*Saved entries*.
##########
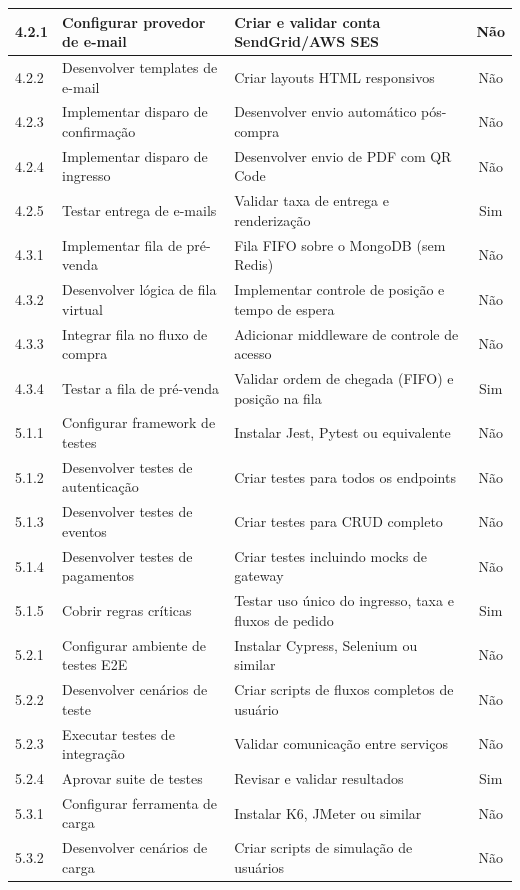 \begin{table}[H]
\begin{tabular}{|p{0.9cm}|p{6.2cm}|p{5.7cm}|c|}
4.2.1 & Configurar provedor de e-mail & Criar e validar conta SendGrid/AWS SES & Não \\ \hline
4.2.2 & Desenvolver templates de e-mail & Criar layouts HTML responsivos & Não \\ \hline
4.2.3 & Implementar disparo de confirmação & Desenvolver envio automático pós-compra & Não \\ \hline
4.2.4 & Implementar disparo de ingresso & Desenvolver envio de PDF com QR Code & Não \\ \hline
4.2.5 & Testar entrega de e-mails & Validar taxa de entrega e renderização & Sim \\ \hline
4.3.1 & Implementar fila de pré-venda & Fila FIFO sobre o MongoDB (sem Redis) & Não \\ \hline
4.3.2 & Desenvolver lógica de fila virtual & Implementar controle de posição e tempo de espera & Não \\ \hline
4.3.3 & Integrar fila no fluxo de compra & Adicionar middleware de controle de acesso & Não \\ \hline
4.3.4 & Testar a fila de pré-venda & Validar ordem de chegada (FIFO) e posição na fila & Sim \\ \hline
5.1.1 & Configurar framework de testes & Instalar Jest, Pytest ou equivalente & Não \\ \hline
5.1.2 & Desenvolver testes de autenticação & Criar testes para todos os endpoints & Não \\ \hline
5.1.3 & Desenvolver testes de eventos & Criar testes para CRUD completo & Não \\ \hline
5.1.4 & Desenvolver testes de pagamentos & Criar testes incluindo mocks de gateway & Não \\ \hline
5.1.5 & Cobrir regras críticas & Testar uso único do ingresso, taxa e fluxos de pedido & Sim \\ \hline
5.2.1 & Configurar ambiente de testes E2E & Instalar Cypress, Selenium ou similar & Não \\ \hline
5.2.2 & Desenvolver cenários de teste & Criar scripts de fluxos completos de usuário & Não \\ \hline
5.2.3 & Executar testes de integração & Validar comunicação entre serviços & Não \\ \hline
5.2.4 & Aprovar suite de testes & Revisar e validar resultados & Sim \\ \hline
5.3.1 & Configurar ferramenta de carga & Instalar K6, JMeter ou similar & Não \\ \hline
5.3.2 & Desenvolver cenários de carga & Criar scripts de simulação de usuários & Não \\ \hline

\end{tabular}
\end{table}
##########
*Exercise brief*. Scan the entries above for the word "tabular", then copy every line in which it occurs.

*Exercise solution*.
\begin{tabular}{|p{0.9cm}|p{6.2cm}|p{5.7cm}|c|}
\end{tabular}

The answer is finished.